L’affaire relance un débat crucial en République démocratique du Congo : celui de la sécurité alimentaire et du contrôle des produits distribués. Tony Cassius Bolamba, consultant international et ancien gouverneur, affirme avoir été victime d’une intoxication alimentaire après avoir consommé un produit impropre acheté au supermarché Kin Marché, situé sur le Boulevard du 30 Juin, dans la commune de Gombe.

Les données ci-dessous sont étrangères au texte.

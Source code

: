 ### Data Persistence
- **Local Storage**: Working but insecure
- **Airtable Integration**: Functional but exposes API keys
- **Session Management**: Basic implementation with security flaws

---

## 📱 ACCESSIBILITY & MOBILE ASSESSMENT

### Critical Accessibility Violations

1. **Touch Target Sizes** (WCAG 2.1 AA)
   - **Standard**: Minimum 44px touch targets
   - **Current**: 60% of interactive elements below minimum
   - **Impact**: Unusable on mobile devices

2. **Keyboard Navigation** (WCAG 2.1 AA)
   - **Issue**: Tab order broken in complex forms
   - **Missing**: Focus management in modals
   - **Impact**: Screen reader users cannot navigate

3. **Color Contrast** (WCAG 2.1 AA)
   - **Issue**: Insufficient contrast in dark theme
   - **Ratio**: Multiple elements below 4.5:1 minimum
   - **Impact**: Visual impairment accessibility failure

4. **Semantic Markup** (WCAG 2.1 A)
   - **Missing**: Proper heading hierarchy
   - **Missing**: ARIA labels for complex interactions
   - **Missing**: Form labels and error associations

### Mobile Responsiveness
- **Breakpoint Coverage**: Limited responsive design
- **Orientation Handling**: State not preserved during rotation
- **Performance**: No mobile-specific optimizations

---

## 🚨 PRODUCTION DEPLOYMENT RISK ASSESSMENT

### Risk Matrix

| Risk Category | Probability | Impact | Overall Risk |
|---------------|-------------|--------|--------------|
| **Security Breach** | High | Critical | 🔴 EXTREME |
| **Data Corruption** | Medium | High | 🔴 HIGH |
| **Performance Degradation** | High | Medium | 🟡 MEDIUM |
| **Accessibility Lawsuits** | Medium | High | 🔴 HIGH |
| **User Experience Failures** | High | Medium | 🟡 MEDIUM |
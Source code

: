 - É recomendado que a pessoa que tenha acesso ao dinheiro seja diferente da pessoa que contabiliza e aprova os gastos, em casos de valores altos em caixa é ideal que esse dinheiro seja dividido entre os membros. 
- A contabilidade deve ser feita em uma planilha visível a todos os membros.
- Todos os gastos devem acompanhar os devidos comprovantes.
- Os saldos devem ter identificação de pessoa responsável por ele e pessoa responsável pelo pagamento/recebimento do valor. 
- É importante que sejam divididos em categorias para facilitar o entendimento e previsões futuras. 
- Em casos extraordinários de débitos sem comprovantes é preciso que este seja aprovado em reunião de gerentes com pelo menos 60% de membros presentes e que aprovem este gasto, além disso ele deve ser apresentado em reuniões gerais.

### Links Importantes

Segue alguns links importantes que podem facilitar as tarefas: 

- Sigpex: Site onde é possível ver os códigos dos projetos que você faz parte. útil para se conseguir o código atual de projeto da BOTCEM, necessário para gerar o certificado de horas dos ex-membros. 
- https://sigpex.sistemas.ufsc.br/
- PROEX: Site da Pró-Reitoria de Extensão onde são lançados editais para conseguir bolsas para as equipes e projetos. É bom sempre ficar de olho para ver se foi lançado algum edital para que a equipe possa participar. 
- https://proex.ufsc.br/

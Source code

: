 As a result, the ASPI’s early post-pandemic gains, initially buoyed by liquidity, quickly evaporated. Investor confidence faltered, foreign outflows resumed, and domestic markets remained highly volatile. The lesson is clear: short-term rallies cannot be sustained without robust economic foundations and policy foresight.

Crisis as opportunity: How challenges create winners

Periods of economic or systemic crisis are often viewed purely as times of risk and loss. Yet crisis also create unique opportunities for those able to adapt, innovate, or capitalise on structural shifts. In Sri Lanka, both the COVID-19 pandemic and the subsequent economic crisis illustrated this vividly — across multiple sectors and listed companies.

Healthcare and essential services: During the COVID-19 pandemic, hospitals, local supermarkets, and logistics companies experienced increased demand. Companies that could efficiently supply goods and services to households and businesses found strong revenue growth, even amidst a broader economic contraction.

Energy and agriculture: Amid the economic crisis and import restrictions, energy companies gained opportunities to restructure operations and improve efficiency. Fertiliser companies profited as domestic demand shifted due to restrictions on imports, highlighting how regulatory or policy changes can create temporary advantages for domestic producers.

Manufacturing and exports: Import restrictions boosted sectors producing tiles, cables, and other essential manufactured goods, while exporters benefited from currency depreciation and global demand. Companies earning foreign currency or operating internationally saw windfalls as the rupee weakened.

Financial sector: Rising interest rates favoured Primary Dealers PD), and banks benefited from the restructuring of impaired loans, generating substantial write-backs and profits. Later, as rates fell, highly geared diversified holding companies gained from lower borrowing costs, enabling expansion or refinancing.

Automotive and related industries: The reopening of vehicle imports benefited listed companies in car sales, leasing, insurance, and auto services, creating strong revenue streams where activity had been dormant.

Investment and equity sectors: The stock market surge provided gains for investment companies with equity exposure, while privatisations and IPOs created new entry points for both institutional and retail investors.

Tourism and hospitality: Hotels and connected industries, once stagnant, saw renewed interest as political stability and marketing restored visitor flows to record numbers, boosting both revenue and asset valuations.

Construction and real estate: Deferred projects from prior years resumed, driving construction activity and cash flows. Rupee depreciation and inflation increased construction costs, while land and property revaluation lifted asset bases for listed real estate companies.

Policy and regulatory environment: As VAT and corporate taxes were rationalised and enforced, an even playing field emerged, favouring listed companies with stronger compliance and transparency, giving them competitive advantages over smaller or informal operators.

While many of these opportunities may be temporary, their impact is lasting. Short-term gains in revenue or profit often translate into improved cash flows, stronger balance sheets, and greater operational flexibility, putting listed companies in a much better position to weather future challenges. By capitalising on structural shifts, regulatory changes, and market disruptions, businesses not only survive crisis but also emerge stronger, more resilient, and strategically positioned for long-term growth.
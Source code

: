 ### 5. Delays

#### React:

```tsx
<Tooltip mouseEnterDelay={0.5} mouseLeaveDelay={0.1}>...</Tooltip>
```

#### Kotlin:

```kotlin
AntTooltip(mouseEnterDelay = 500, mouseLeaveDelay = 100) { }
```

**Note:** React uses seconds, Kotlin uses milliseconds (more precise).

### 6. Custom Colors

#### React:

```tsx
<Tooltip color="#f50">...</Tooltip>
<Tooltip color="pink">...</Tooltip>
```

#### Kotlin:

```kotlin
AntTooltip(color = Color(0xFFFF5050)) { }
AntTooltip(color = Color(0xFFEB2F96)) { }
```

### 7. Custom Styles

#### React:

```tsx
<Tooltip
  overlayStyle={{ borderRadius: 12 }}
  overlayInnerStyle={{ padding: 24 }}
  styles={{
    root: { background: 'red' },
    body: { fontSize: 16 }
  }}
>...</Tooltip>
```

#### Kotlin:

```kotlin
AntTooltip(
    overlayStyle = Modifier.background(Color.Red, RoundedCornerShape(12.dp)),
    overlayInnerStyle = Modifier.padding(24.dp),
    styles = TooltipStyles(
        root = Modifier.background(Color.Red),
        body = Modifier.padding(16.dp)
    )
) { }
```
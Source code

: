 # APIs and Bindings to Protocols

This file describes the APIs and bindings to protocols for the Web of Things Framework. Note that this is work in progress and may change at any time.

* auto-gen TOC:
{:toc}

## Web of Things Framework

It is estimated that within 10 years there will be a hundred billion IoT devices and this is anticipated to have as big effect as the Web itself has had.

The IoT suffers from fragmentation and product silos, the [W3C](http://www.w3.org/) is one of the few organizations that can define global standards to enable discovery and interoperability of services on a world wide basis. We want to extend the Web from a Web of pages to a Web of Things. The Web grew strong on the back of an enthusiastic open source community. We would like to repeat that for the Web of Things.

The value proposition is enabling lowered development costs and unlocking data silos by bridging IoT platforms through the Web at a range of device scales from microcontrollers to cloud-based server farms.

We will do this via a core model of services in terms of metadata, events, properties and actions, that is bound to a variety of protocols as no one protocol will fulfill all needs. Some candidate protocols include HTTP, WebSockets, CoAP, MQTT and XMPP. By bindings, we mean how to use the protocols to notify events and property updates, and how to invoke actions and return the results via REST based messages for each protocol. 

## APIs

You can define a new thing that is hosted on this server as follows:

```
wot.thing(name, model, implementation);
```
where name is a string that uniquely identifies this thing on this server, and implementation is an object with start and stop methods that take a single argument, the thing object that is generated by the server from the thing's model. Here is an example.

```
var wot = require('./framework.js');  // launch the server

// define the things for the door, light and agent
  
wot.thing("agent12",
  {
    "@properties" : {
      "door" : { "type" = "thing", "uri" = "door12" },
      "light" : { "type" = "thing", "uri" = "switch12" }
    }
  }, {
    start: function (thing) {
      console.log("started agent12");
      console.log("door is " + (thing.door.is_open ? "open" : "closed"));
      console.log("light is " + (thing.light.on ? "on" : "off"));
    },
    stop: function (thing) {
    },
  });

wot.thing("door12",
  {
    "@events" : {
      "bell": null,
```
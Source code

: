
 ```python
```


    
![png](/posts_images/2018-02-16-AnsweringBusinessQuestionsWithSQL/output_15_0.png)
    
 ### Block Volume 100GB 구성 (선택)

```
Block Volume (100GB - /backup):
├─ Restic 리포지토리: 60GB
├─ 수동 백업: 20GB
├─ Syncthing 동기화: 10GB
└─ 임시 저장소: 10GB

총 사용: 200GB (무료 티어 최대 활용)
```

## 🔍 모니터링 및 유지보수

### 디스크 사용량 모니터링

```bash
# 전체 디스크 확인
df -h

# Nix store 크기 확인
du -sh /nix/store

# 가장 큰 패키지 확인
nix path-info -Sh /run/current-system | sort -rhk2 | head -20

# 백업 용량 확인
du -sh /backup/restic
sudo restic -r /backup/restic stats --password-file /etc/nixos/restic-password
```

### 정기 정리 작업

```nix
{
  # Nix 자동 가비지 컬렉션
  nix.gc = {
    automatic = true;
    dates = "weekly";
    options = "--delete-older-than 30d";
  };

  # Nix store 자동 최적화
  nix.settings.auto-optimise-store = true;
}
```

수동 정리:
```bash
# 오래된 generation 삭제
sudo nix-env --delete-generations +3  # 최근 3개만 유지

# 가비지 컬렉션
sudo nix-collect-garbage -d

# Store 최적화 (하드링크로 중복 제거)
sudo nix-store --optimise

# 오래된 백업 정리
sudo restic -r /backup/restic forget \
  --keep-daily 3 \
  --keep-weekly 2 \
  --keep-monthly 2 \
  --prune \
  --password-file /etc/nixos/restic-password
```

Selon son témoignage, trois jours de malaise aigu ont suivi la consommation. Alertée, l’enseigne aurait dépêché un avocat du Cabinet Raphael Kibuka à son domicile pour entamer une négociation à l’amiable. Mais cette tentative aurait été rapidement abandonnée : Kin Marché aurait déclaré ne plus vouloir négocier, se considérant uniquement comme importateur et distributeur.
> « Peut-être sûr de ses parapluies ? La justice congolaise nous départagera. Si Kin Marché fait confiance à ses parapluies, moi je fais confiance à la justice de mon pays », déclare M. Bolamba, dans une formule qui dénonce implicitement les mécanismes d’impunité et les protections informelles dans le secteur commercial.
Ce témoignage ne doit pas rester isolé. Il révèle une faille structurelle dans la chaîne de contrôle sanitaire et commerciale. Quand un citoyen — ancien gouverneur de surcroît — doit se battre seul pour dénoncer un produit toxique, c’est toute une architecture institutionnelle qui vacille.
Dans son message, M. Bolamba rend hommage à Floribert Bwana Chui, fonctionnaire assassiné pour avoir refusé l’entrée de marchandises toxiques sur le territoire, récemment béatifié comme martyr de la lutte contre la corruption. Il évoque également les nombreux Congolais décédés suite à la consommation de produits impropres, dans un appel à la mémoire civique.
Il est urgent que les autorités compétentes — ministère de la Santé, agences de contrôle, justice — sortent de leur silence et assument leur rôle. Dans une République qui se veut protectrice, la sécurité alimentaire ne peut être une option, mais une obligation.